Correspondance de Voltaire/1746/Lettre 1835

Correspondance de Voltaire/1746
Correspondance : année 1746GarnierŒuvres complètes de Voltaire, tome 36 (p. 458-459).
1835. — À M. BOURGEOIS[1].

Puisque vous travaillez, monsieur, à une bibliothèque poitevine, et que j’ai, dit-on, l’honneur de sortir d’une petite famille du Poitou, puisque me voilà tout Poitevin, par le titre d’académicien de la Rochelle dont je suis honoré[2], puisque enfin vous voulez bien parler de moi, il faut que vous soyez instruit de toutes mes faiblesses. Une qui m’est la plus ordinaire, et dont je vous fais ma confession, est de mettre dans un portefeuille les lettres que je reçois et de croire toujours que je répondrai demain : des études de différent genre, des voyages, des maladies, font que ce demain ne vient point, et quelquefois au bout d’un mois je finis par ignorer si j’ai répondu ou non, par être honteux de moi-même, et par un beau et inutile dessein de me corriger.
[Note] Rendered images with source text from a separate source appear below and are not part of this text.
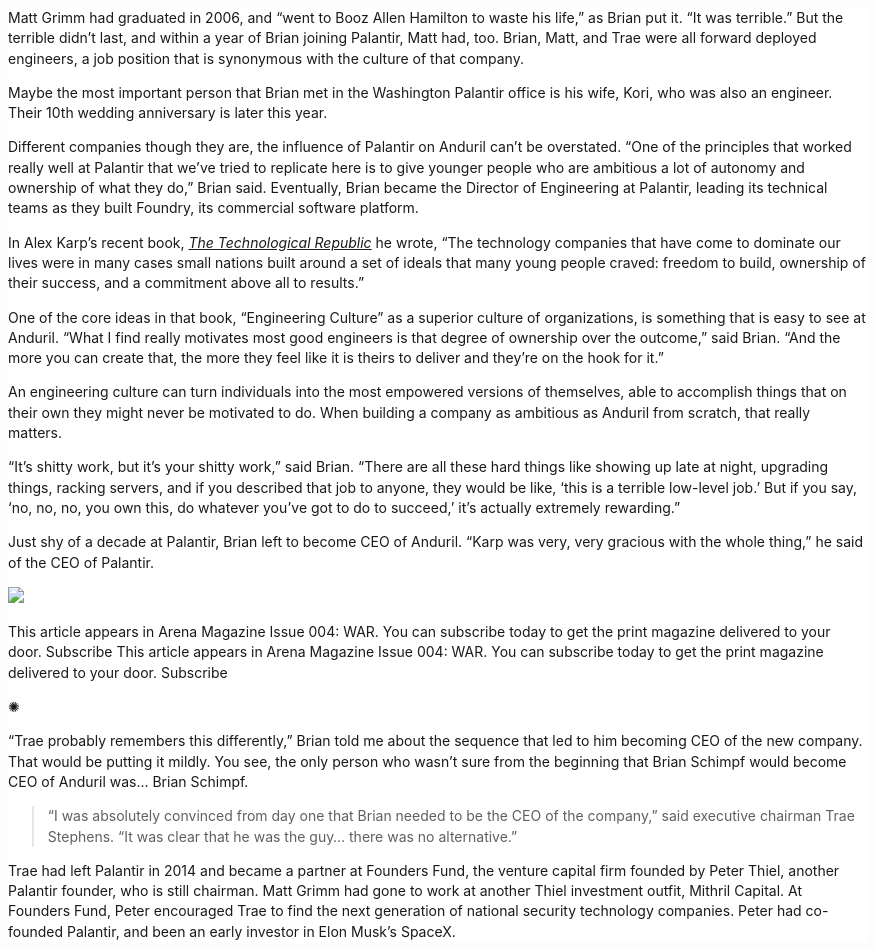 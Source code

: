 Matt Grimm had graduated in 2006, and “went to Booz Allen Hamilton to waste his life,” as Brian put it. “It was terrible.” But the terrible didn’t last, and within a year of Brian joining Palantir, Matt had, too. Brian, Matt, and Trae were all forward deployed engineers, a job position that is synonymous with the culture of that company.

Maybe the most important person that Brian met in the Washington Palantir office is his wife, Kori, who was also an engineer. Their 10th wedding anniversary is later this year.

Different companies though they are, the influence of Palantir on Anduril can’t be overstated. “One of the principles that worked really well at Palantir that we’ve tried to replicate here is to give younger people who are ambitious a lot of autonomy and ownership of what they do,” Brian said. Eventually, Brian became the Director of Engineering at Palantir, leading its technical teams as they built Foundry, its commercial software platform.

In Alex Karp’s recent book, *[The Technological Republic](https://arenamag.com/2025/02/18/a-techno-republic-if-you-can-keep-it/)* he wrote, “The technology companies that have come to dominate our lives were in many cases small nations built around a set of ideals that many young people craved: freedom to build, ownership of their success, and a commitment above all to results.”

One of the core ideas in that book, “Engineering Culture” as a superior culture of organizations, is something that is easy to see at Anduril. “What I find really motivates most good engineers is that degree of ownership over the outcome,” said Brian. “And the more you can create that, the more they feel like it is theirs to deliver and they’re on the hook for it.”

An engineering culture can turn individuals into the most empowered versions of themselves, able to accomplish things that on their own they might never be motivated to do. When building a company as ambitious as Anduril from scratch, that really matters.

“It’s shitty work, but it’s your shitty work,” said Brian. “There are all these hard things like showing up late at night, upgrading things, racking servers, and if you described that job to anyone, they would be like, ‘this is a terrible low-level job.’ But if you say, ‘no, no, no, you own this, do whatever you’ve got to do to succeed,’ it’s actually extremely rewarding.”

Just shy of a decade at Palantir, Brian left to become CEO of Anduril. “Karp was very, very gracious with the whole thing,” he said of the CEO of Palantir.

![](https://arenamag.com/wp-content/uploads/sites/7/2025/04/Brian5.png)

This article appears in Arena Magazine Issue 004: WAR. You can subscribe today to get the print magazine delivered to your door. Subscribe This article appears in Arena Magazine Issue 004: WAR. You can subscribe today to get the print magazine delivered to your door. Subscribe

✺

“Trae probably remembers this differently,” Brian told me about the sequence that led to him becoming CEO of the new company. That would be putting it mildly. You see, the only person who wasn’t sure from the beginning that Brian Schimpf would become CEO of Anduril was… Brian Schimpf.

> “I was absolutely convinced from day one that Brian needed to be the CEO of the company,” said executive chairman Trae Stephens. “It was clear that he was the guy… there was no alternative.”

Trae had left Palantir in 2014 and became a partner at Founders Fund, the venture capital firm founded by Peter Thiel, another Palantir founder, who is still chairman. Matt Grimm had gone to work at another Thiel investment outfit, Mithril Capital. At Founders Fund, Peter encouraged Trae to find the next generation of national security technology companies. Peter had co-founded Palantir, and been an early investor in Elon Musk’s SpaceX.
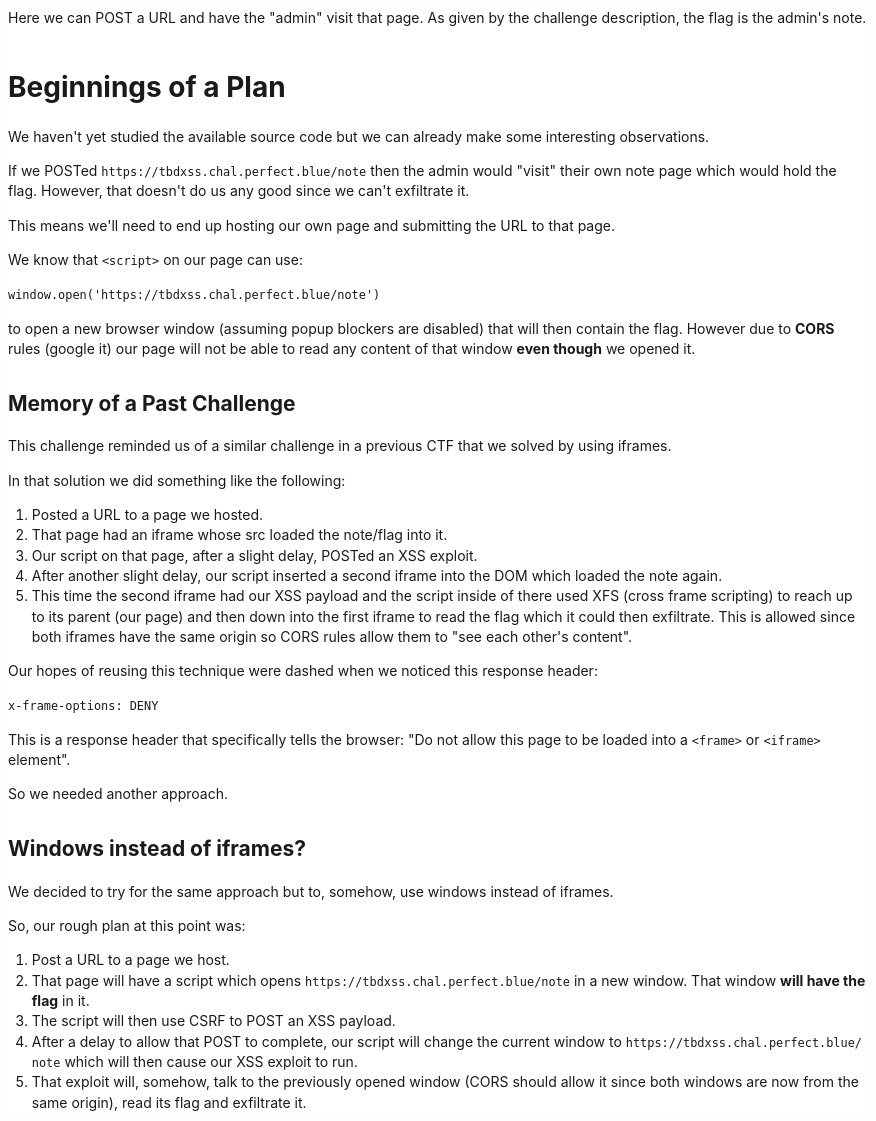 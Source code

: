 Here we can POST a URL and have the "admin" visit that page.  As given by the challenge description, the flag is the admin's note.

# Beginnings of a Plan

We haven't yet studied the available source code but we can already make some interesting observations.

If we POSTed `https://tbdxss.chal.perfect.blue/note` then the admin would "visit" their own note page which would hold the flag. However, that doesn't do us any good since we can't exfiltrate it.

This means we'll need to end up hosting our own page and submitting the URL to that page.

We know that `<script>` on our page can use:
```
window.open('https://tbdxss.chal.perfect.blue/note')
```
to open a new browser window (assuming popup blockers are disabled) that will then contain the flag.  However due to **CORS** rules (google it) our page will not be able to read any content of that window **even though** we opened it.

## Memory of a Past Challenge
This challenge reminded us of a similar challenge in a previous CTF that we solved by using iframes.

In that solution we did something like the following:

1. Posted a URL to a page we hosted.
2. That page had an iframe whose src loaded the note/flag into it.
3. Our script on that page, after a slight delay, POSTed an XSS exploit.
4. After another slight delay, our script inserted a second iframe into the DOM which loaded the note again.
5. This time the second iframe had our XSS payload and the script inside of there used XFS (cross frame scripting) to reach up to its parent (our page) and then down into the first iframe to read the flag which it could then exfiltrate. This is allowed since both iframes have the same origin so CORS rules allow them to "see each other's content".

Our hopes of reusing this technique were dashed when we noticed this response header:

```
x-frame-options: DENY
```

This is a response header that specifically tells the browser: "Do not allow this page to be loaded into a `<frame>` or `<iframe>` element".

So we needed another approach.

## Windows instead of iframes?

We decided to try for the same approach but to, somehow, use windows instead of iframes.

So, our rough plan at this point was:

1. Post a URL to a page we host.
2. That page will have a script which opens `https://tbdxss.chal.perfect.blue/note` in a new window.  That window **will have the flag** in it.
3. The script will then use CSRF to POST an XSS payload.
4. After a delay to allow that POST to complete, our script will change the current window to `https://tbdxss.chal.perfect.blue/note` which will then cause our XSS exploit to run.
5. That exploit will, somehow, talk to the previously opened window (CORS should allow it since both windows are now from the same origin), read its flag and exfiltrate it.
Je sais bien que j’ai dû vous prier de présenter à l’Académie mes très-humbles remerciements, que j’ai dû vous dire combien je suis touché de cette adoption, mais je vous avoue que je ne sais si j’ai rempli ce devoir. Si malheureusement je suis coupable, je vous supplie, monsieur, d’obtenir ma grâce. L’attachement véritable que j’aurai toute ma vie pour une Académie qui fait l’honneur de mon ancienne patrie réparera la faute que je crains d’avoir faite. Je compte avoir l’honneur de vous envoyer dans quelques semaines, à vous, monsieur, et à l’Académie, une édition nouvelle de la Henriade. La mémoire de mon héros est précieuse aux Rochelois. On aura toujours de l’indulgence pour la Henriade en faveur de Henri IV. Je vous supplie encore une fois d’excuser mon peu de mémoire, et d’assurer l’Académie de ma respectueuse reconnaissance. Je serai toute ma vie, avec les sentiments qui m’attachent à elle et à vous, monsieur, etc.

Voltaire.

  1. Même source que la lettre 1785.
  2. Inutile d’avertir le lecteur que la Rochelle n’est point dans le Poitou, mais dans l’Aunis. (H. B.)